Thursday, March 2, 2017

Blogging Quietly

I joined The YMCA today. I can get to The Downtown YMCA fairly easily. Even their scholarship memberships are pretty expensive. They are $34 a month and a $19 joiner fee. I guess they don't want people in there who live on social security. Scholarship memberships used to be free when I worked there years ago. I feel like the water exercises are helping my back. I am finally filling out my sleep journal. I am at about a week now. The thing with channeling is that I deal with many so deep attachment does not occur. Then there are times that an entity really needs me, so my empathic heart experiences a deeper attachment. I am finding myself in that place at this time. I really like and respect this individual, but I am trying to keep my life as free from complication as possible. Maybe I will have some resolution soon enough. I don't mind living myself with chastity, but sometimes a hug would be nice. I don't really consider myself lonely, more in just a different place. It is best to just stay silent about the whole thing except in these quiet pages here. Fine sir, just know that I hear you and I enjoy the intersections we have at this time.

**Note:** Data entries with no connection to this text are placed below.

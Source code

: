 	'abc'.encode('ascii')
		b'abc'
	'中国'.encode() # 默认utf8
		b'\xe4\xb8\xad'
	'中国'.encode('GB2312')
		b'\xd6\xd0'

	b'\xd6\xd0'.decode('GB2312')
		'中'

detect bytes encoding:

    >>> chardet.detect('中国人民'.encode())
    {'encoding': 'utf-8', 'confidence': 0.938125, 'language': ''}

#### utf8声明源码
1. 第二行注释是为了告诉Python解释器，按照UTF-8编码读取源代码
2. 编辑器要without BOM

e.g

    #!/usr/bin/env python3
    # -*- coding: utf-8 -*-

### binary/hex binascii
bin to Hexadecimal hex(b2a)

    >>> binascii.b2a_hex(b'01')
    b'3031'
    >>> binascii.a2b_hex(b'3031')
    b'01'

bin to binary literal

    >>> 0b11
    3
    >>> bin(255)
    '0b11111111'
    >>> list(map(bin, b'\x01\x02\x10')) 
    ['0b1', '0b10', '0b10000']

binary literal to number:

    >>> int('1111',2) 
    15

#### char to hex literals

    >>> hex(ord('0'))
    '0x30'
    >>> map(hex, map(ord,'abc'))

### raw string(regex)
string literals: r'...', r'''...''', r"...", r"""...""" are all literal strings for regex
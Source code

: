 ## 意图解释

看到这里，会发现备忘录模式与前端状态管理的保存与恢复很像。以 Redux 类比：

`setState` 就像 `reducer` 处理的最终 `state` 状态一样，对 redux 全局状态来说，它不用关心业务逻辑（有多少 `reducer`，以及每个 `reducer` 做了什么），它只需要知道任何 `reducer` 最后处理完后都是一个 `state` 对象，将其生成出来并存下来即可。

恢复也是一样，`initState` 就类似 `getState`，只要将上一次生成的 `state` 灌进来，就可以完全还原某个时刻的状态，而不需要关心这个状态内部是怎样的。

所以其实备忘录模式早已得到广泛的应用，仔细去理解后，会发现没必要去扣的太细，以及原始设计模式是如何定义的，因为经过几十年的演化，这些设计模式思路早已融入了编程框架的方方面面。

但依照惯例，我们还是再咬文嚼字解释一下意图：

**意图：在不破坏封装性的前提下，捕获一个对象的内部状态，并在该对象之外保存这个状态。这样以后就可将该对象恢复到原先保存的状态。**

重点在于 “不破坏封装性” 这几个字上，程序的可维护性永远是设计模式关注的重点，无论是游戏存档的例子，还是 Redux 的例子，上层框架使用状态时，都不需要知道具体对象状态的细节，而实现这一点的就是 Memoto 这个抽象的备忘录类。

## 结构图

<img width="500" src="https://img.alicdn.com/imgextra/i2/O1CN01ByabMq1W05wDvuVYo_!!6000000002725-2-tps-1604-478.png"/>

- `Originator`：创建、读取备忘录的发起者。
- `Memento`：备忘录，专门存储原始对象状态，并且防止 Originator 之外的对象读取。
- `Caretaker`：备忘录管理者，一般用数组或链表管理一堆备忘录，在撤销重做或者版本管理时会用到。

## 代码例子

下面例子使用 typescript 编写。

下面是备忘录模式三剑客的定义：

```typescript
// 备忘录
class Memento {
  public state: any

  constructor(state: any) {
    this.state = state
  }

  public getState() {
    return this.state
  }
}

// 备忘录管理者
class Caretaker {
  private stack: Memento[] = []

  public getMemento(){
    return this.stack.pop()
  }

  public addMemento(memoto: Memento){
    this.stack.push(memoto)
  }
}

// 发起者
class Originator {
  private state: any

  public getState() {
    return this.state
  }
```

You are really good at what you do. Maybe, one day, we will know what this means. I linger in the hallway of thought today and know that times are scarce, but I know that I have the basics covered, and, for that, I am grateful. I am finding myself at coffee, at Starbucks in Fridley, and there are many people here. Maybe I am afraid to put my heart on the page, so this entry is fairly boring. I must live by such rigid rules so I can speak my mind on the complete list of topics I write about. I will listen to some music, and take in the scene and maybe something will come through.